Open rules for famous Pipelines
A famous Pipeline has one more open operation than the pipeline: open.
FIFO open rules:
If a read-only FIFO is enabled for the current open operation, if a corresponding process has enabled this FIFO for writing, the current open operation will be successful; otherwise, it may be blocked until a corresponding process opens the FIFO for writing (the blocking flag is set for the current open operation); or, it will be returned successfully (the blocking flag is not set for the current open operation ).
If the current enable operation is to enable the FIFO for writing, if a corresponding process has opened the FIFO for reading, the current enable operation will be successful; otherwise, it may be blocked until a corresponding process opens the FIFO for reading (the blocking flag is set for the current open operation); or, an enxio error is returned (the blocking flag is not set for the current open operation ).
Note:
When the read pipeline is opened, you must wait for the write pipeline to open, and the write pipeline to open must wait for the read pipeline to open.
Deadlock will not be generated, because the "wait" ** here is not * Whether the open of the other side is * completed *
For example,
If o_nonblock is not specified for the open FIFO, the process first opens the FIFO for reading and blocks the data.
Then process B open FIFO for writing. Because process a is open for reading, the open operation of process B will
Return immediately, and then a's open operation returns.
For more information about how to verify an open rule, see appendix 2.
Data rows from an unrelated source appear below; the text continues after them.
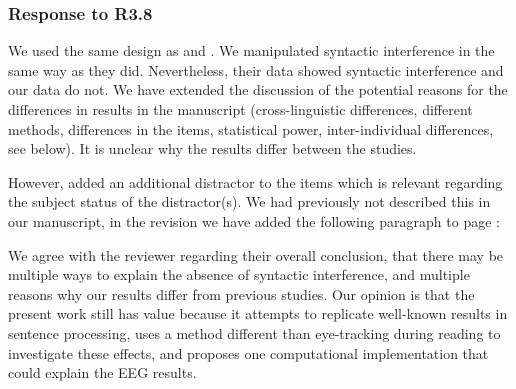 \documentclass[12pt]{article}
\begin{document}
\subsubsection*{Response to R3.8}
We used the same design as \textcite{vandyke07} and \textcite{mertzen}. We manipulated syntactic interference in the same way as they did. Nevertheless, their data showed syntactic interference and our data do not. We have extended the discussion of the potential reasons for the differences in results in the manuscript (cross-linguistic differences, different methods, differences in the items, statistical power, inter-individual differences, see below). It is unclear why the results differ between the studies. 

However, \textcite{mertzen} added an additional distractor to the items which is relevant regarding the subject status of the distractor(s). We had previously not described this in our manuscript, in the revision we have added the following paragraph to page \pageref{items_mertzen}:

\setcounter{exx}{4}
\begin{quote}
\end{quote}

We agree with the reviewer regarding their overall conclusion, that there may be multiple ways to explain the absence of syntactic interference, and multiple reasons why our results differ from previous studies. Our opinion is that the present work still has value because it attempts to replicate well-known results in sentence processing, uses a method different than eye-tracking during reading to investigate these effects, and proposes one computational implementation that could explain the EEG results.
\end{document}

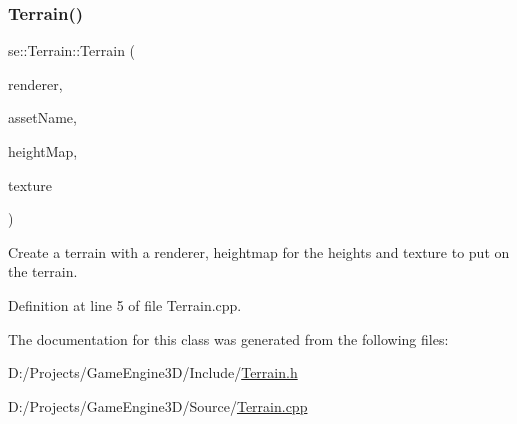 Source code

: \subsubsection{\texorpdfstring{Terrain()}{Terrain()}}
{\footnotesize\ttfamily se\+::\+Terrain\+::\+Terrain (\begin{DoxyParamCaption}\item[{\mbox{\hyperlink{classse_1_1_abstract_renderer}{Abstract\+Renderer}} $\ast$}]{renderer,  }\item[{const std\+::string \&}]{asset\+Name,  }\item[{const std\+::string \&}]{height\+Map,  }\item[{const std\+::string \&}]{texture }\end{DoxyParamCaption})}

Create a terrain with a renderer, heightmap for the heights and texture to put on the terrain. 

Definition at line 5 of file Terrain.\+cpp.



The documentation for this class was generated from the following files\+:\begin{DoxyCompactItemize}
\item 
D\+:/\+Projects/\+Game\+Engine3\+D/\+Include/\mbox{\hyperlink{_terrain_8h}{Terrain.\+h}}\item 
D\+:/\+Projects/\+Game\+Engine3\+D/\+Source/\mbox{\hyperlink{_terrain_8cpp}{Terrain.\+cpp}}\end{DoxyCompactItemize}
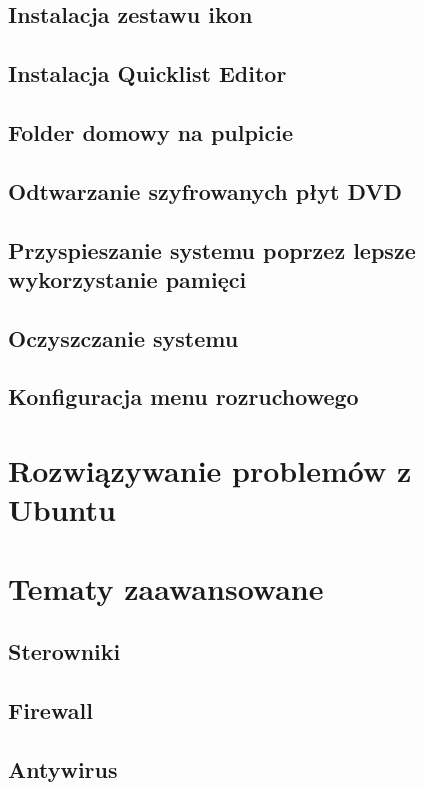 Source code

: \documentclass[a4paper,11pt,oneside]{mwart}
\begin{document}
		\subsection{Instalacja zestawu ikon}
			
		\subsection{Instalacja Quicklist Editor}
			
		\subsection{Folder domowy na pulpicie}
			
		\subsection{Odtwarzanie szyfrowanych płyt DVD}
			
		\subsection{Przyspieszanie systemu poprzez lepsze wykorzystanie pamięci}
			
		\subsection{Oczyszczanie systemu}
			
		\subsection{Konfiguracja menu rozruchowego}
			
	\section{Rozwiązywanie problemów z Ubuntu}
			\label{rozwiązywanie problemów}
	\section{Tematy zaawansowane}
		\subsection{Sterowniki}
			
		\subsection{Firewall}
			
		\subsection{Antywirus}
			
\end{document}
2.4 read/write rules for famous Pipelines
Read data from FIFO:
Convention: if a process blocks the access to the FIFO to read data from the FIFO, the read operation in the process is a read operation with a blocking flag.
- If a process writes to enable FIFO and there is no data in the current FIFO, the read operation with the blocking flag is always blocked. -1 is returned if no blocking mark is set for the read operation. The current errno value is eagain, prompting you to try again later.
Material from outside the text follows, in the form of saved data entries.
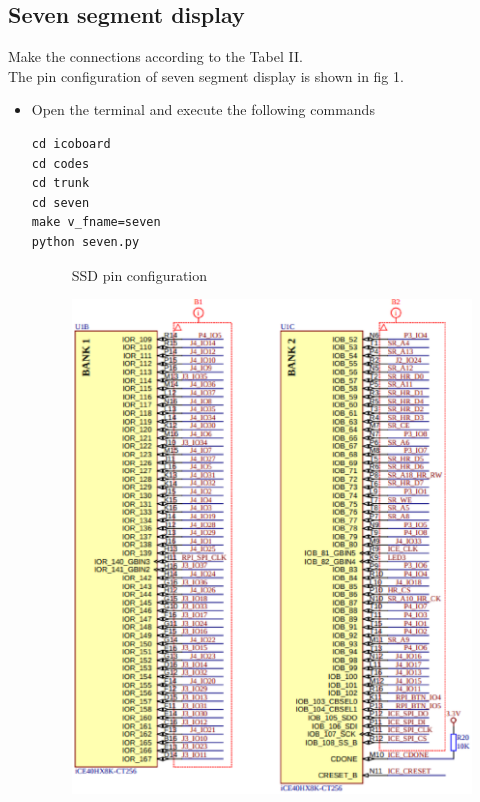 \documentclass[journal,12pt,twocolumn]{IEEEtran}
\begin{document}
\subsection{Seven segment display}
Make the connections according to the Tabel II.\\
The pin configuration of seven segment display is shown in fig 1.
\begin{table}[!h]
\centering

\caption{}
\label{table:components}
\end{table}
\begin{itemize}
\item Open the terminal and execute the following commands
\begin{lstlisting}
cd icoboard
cd codes
cd trunk
cd seven
make v_fname=seven
python seven.py
\end{lstlisting}
\begin{figure}[!h]
\centering

\caption{SSD pin configuration}
\label{fig:arduino}
\end{figure}
\begin{figure}[!h]
\centering
\includegraphics[scale=0.5]{./tabel/icoboard2.eps}

\end{figure}
\end{itemize}
\end{document}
- For read operations with the blocking flag configured, there are two reasons for blocking: data in the current FIFO, but other processes are reading the data. In addition, there is no data in the FIFO. The reason for blocking is that there are new data writes in the FIFO, regardless of the size of the data written to the message or the amount of data requested by the read operation.
- The read blocking mark only applies to the first read operation of the process. If there are multiple read operation sequences in the process, after the first read operation is awakened and the read operation is completed, other read operations to be executed will not be blocked, even if there is no data in the FIFO when the read operation is executed (at this time, the read operation returns 0 ).
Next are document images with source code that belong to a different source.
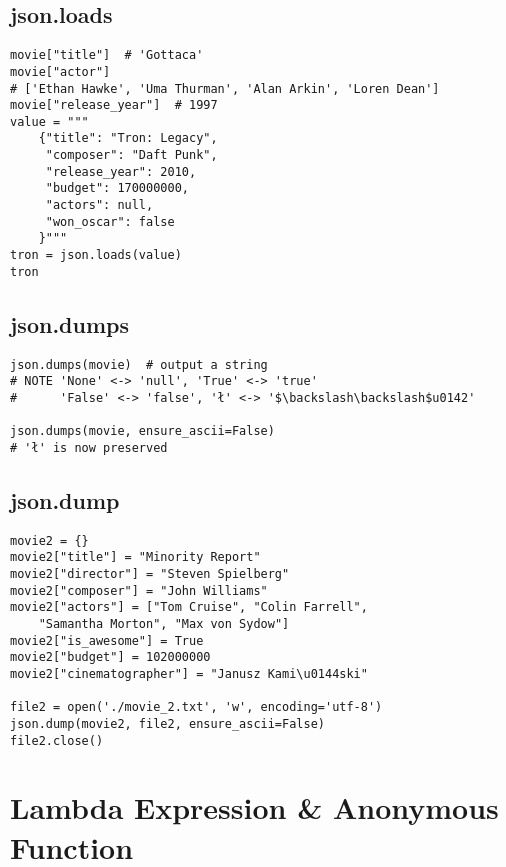 \documentclass{beamer}
\begin{document}
\subsection{json.loads}

\begin{frame}[fragile]
\begin{verbatim}
movie["title"]  # 'Gottaca'
movie["actor"]
# ['Ethan Hawke', 'Uma Thurman', 'Alan Arkin', 'Loren Dean']
movie["release_year"]  # 1997
value = """
    {"title": "Tron: Legacy",
     "composer": "Daft Punk",
     "release_year": 2010,
     "budget": 170000000,
     "actors": null,
     "won_oscar": false
    }"""
tron = json.loads(value)
tron
\end{verbatim}
\end{frame}

\subsection{json.dumps}

\begin{frame}[fragile]
\begin{verbatim}
json.dumps(movie)  # output a string
# NOTE 'None' <-> 'null', 'True' <-> 'true'
#      'False' <-> 'false', 'ł' <-> '$\backslash\backslash$u0142'

json.dumps(movie, ensure_ascii=False)
# 'ł' is now preserved
\end{verbatim}
\end{frame}

\subsection{json.dump}

\begin{frame}[fragile]
\begin{verbatim}
movie2 = {}
movie2["title"] = "Minority Report"
movie2["director"] = "Steven Spielberg"
movie2["composer"] = "John Williams"
movie2["actors"] = ["Tom Cruise", "Colin Farrell", 
    "Samantha Morton", "Max von Sydow"]
movie2["is_awesome"] = True
movie2["budget"] = 102000000
movie2["cinematographer"] = "Janusz Kami\u0144ski"

file2 = open('./movie_2.txt', 'w', encoding='utf-8')
json.dump(movie2, file2, ensure_ascii=False)
file2.close()
\end{verbatim}
\end{frame}

\section{Lambda Expression \& Anonymous Function}
\end{document}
- If no process write is enabled, the read operation with the blocking flag set will be blocked.
NOTE: If data exists in the FIFO, the read operation with the blocking flag is not blocked because the number of bytes in the FIFO is smaller than the number of bytes requested to read, the read operation returns the existing data volume in the FIFO.
Write Data to FIFO:
Convention: if a process blocks the opening of the FIFO to write data to the FIFO, the write operation in the process is a write operation with a blocking flag.
Write operations with blocking flag configured:
- When the data volume to be written is not greater than pipe_buf, Linux ensures the atomicity of writing. If the idle buffer of the pipeline is insufficient to accommodate the number of bytes to be written, the system goes to sleep until the buffer can accommodate the number of bytes to be written.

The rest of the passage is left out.